>>>>>

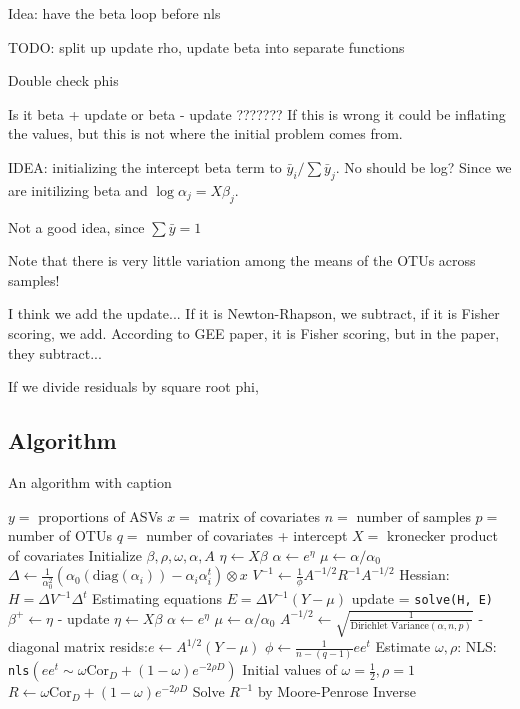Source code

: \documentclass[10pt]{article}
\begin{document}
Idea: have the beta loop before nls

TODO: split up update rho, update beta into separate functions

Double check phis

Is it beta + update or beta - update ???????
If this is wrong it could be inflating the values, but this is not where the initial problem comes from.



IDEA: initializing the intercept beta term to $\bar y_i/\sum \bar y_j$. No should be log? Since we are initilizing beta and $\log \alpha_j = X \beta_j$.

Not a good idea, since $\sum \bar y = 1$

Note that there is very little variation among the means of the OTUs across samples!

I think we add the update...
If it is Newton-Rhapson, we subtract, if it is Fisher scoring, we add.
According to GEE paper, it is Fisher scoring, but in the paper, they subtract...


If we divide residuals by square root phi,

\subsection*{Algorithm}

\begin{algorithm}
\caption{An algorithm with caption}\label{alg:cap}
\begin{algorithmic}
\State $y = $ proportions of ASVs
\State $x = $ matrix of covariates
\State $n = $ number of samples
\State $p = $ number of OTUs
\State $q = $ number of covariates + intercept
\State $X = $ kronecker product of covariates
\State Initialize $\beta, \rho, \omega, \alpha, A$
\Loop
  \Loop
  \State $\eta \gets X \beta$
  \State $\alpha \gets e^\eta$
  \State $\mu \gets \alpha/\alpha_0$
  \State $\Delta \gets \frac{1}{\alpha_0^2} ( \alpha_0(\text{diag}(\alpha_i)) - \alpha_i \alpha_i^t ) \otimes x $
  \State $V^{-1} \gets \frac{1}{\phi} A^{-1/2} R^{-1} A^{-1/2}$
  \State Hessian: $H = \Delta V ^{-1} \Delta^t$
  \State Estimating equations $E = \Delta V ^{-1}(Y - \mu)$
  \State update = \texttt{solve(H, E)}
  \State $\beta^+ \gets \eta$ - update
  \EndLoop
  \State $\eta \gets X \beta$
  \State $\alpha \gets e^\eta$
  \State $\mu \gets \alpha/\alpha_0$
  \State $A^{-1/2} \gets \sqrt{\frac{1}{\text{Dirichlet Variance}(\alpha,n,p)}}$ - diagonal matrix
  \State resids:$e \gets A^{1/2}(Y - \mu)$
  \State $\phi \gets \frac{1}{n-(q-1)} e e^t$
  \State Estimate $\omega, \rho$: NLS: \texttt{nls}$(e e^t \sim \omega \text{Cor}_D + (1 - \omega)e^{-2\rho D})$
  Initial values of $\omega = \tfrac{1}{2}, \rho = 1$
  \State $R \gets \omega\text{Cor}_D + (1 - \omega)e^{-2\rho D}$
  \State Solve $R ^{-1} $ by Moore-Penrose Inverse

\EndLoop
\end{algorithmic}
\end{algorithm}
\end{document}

<<<<<
>>>>>

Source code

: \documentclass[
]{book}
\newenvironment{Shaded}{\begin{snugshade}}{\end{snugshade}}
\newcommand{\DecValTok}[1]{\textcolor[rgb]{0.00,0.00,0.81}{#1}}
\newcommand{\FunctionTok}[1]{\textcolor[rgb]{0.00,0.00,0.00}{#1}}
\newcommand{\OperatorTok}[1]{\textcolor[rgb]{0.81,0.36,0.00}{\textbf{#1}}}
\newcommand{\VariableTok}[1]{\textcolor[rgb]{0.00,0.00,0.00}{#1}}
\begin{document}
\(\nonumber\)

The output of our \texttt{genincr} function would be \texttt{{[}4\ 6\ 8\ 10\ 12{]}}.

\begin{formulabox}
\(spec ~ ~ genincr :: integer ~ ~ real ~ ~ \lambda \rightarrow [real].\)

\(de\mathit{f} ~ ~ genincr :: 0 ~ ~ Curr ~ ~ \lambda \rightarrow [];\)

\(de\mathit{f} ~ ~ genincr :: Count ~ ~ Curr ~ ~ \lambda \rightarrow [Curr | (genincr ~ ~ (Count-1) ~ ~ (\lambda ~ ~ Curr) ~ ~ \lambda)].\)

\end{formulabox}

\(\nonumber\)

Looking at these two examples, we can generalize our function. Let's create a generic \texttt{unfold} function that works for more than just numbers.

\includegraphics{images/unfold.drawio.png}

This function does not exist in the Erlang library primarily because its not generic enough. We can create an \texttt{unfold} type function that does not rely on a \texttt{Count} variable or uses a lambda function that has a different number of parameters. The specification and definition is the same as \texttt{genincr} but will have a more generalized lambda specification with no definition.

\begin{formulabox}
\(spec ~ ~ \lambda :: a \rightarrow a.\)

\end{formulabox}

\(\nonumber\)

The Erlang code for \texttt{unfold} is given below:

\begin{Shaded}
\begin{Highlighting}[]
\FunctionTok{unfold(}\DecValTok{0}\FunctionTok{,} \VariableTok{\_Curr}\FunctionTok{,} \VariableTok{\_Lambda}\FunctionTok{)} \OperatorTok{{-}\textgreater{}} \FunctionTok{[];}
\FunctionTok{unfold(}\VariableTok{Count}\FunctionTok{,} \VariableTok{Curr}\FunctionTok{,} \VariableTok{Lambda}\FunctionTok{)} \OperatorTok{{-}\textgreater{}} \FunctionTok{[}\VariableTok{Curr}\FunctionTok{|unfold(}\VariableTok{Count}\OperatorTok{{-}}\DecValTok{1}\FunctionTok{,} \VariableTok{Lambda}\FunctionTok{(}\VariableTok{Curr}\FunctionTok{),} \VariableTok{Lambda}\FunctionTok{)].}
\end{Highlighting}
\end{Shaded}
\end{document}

<<<<<

In the listing above, count every line that contains "documentclass". Respond with the number alone.

2